BEGIN
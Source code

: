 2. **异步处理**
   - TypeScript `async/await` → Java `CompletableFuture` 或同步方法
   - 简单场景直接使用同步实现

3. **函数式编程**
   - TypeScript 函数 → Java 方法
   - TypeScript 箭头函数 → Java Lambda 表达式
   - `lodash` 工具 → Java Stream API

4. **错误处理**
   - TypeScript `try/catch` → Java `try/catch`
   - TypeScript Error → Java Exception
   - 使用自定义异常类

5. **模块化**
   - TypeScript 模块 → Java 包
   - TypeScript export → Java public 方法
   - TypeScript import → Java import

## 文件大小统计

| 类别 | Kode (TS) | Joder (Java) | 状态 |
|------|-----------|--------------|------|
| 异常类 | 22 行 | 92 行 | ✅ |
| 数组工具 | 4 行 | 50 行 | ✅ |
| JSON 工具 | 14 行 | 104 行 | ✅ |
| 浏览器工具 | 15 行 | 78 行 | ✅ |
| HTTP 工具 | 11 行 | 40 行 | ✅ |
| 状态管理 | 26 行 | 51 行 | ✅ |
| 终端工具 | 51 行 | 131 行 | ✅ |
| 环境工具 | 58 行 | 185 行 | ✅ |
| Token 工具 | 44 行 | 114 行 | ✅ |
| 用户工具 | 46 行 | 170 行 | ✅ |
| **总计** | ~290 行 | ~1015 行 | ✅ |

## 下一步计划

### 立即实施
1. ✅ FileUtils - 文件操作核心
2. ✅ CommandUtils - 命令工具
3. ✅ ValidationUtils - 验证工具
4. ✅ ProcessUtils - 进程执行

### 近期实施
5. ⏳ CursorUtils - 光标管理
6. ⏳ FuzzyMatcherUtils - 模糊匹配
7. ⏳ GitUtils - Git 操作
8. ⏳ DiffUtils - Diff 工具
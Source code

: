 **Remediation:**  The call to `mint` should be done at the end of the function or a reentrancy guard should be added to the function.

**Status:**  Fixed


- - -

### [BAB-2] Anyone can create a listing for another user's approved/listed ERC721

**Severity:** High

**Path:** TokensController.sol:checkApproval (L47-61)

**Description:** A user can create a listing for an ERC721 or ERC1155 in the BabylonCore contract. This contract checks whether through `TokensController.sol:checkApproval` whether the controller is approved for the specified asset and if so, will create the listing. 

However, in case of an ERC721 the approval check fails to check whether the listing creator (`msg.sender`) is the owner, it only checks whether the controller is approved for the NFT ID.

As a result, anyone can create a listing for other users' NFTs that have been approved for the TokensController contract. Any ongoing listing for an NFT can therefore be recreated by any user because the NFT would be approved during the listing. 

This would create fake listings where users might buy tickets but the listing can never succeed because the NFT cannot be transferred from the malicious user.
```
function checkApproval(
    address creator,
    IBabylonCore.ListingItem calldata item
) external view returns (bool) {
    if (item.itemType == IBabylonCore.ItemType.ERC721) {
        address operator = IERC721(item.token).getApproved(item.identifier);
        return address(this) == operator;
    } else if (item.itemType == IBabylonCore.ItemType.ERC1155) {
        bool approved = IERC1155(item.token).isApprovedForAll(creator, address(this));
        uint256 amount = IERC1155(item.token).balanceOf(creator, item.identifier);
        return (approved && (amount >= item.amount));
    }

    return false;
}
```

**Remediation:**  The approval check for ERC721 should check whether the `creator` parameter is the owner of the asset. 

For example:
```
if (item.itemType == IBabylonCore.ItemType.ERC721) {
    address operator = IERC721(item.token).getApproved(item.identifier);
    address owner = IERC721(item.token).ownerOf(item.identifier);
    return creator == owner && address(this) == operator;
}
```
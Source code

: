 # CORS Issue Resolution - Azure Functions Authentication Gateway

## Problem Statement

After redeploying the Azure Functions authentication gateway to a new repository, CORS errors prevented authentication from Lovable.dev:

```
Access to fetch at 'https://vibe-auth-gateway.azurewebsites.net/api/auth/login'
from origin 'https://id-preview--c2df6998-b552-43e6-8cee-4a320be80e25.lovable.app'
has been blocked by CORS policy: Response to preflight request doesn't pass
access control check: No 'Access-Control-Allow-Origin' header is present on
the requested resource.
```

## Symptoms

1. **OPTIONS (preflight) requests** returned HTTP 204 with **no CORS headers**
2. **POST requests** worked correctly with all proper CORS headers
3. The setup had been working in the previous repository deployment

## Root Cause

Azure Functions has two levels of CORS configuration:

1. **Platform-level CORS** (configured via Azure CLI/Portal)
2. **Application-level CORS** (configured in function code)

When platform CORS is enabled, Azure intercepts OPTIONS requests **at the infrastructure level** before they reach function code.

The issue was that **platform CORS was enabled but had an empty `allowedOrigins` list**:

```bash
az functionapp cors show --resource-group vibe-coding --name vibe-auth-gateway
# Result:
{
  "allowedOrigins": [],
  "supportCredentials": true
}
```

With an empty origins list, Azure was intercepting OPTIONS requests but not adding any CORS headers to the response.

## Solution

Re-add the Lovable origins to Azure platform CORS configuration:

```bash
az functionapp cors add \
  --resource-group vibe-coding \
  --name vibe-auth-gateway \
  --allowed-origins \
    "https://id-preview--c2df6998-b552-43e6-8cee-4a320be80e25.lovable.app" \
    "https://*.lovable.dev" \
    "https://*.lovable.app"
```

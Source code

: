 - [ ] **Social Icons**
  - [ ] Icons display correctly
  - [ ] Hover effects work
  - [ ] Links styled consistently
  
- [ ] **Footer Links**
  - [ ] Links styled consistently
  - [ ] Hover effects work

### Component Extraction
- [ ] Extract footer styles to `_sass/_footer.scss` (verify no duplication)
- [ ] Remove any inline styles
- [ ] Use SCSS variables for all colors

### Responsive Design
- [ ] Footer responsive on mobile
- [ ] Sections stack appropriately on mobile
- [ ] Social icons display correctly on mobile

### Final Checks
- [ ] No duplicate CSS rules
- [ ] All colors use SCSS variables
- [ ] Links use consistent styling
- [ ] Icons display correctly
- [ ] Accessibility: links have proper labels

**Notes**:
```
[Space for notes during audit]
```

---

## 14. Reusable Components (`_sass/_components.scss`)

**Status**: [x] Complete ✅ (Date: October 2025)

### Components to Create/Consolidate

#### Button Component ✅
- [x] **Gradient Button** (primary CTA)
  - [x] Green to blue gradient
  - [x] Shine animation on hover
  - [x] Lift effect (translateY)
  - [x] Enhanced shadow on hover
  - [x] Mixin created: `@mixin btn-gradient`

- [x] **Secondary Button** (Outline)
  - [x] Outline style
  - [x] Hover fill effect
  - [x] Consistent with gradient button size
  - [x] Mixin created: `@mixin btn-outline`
END
Required action:
All that belongs in your answer is the stretch of entries above from the line with "When platform CORS" through the line with "- [ ] All colors use SCSS variables", printed exactly.

Answer space:
When platform CORS is enabled, Azure intercepts OPTIONS requests **at the infrastructure level** before they reach function code.

The issue was that **platform CORS was enabled but had an empty `allowedOrigins` list**:

```bash
az functionapp cors show --resource-group vibe-coding --name vibe-auth-gateway
# Result:
{
  "allowedOrigins": [],
  "supportCredentials": true
}
```

With an empty origins list, Azure was intercepting OPTIONS requests but not adding any CORS headers to the response.

## Solution

Re-add the Lovable origins to Azure platform CORS configuration:

```bash
az functionapp cors add \
  --resource-group vibe-coding \
  --name vibe-auth-gateway \
  --allowed-origins \
    "https://id-preview--c2df6998-b552-43e6-8cee-4a320be80e25.lovable.app" \
    "https://*.lovable.dev" \
    "https://*.lovable.app"
```

Source code

: - [ ] **Social Icons**
  - [ ] Icons display correctly
  - [ ] Hover effects work
  - [ ] Links styled consistently
  
- [ ] **Footer Links**
  - [ ] Links styled consistently
  - [ ] Hover effects work

### Component Extraction
- [ ] Extract footer styles to `_sass/_footer.scss` (verify no duplication)
- [ ] Remove any inline styles
- [ ] Use SCSS variables for all colors

### Responsive Design
- [ ] Footer responsive on mobile
- [ ] Sections stack appropriately on mobile
- [ ] Social icons display correctly on mobile

### Final Checks
- [ ] No duplicate CSS rules
- [ ] All colors use SCSS variables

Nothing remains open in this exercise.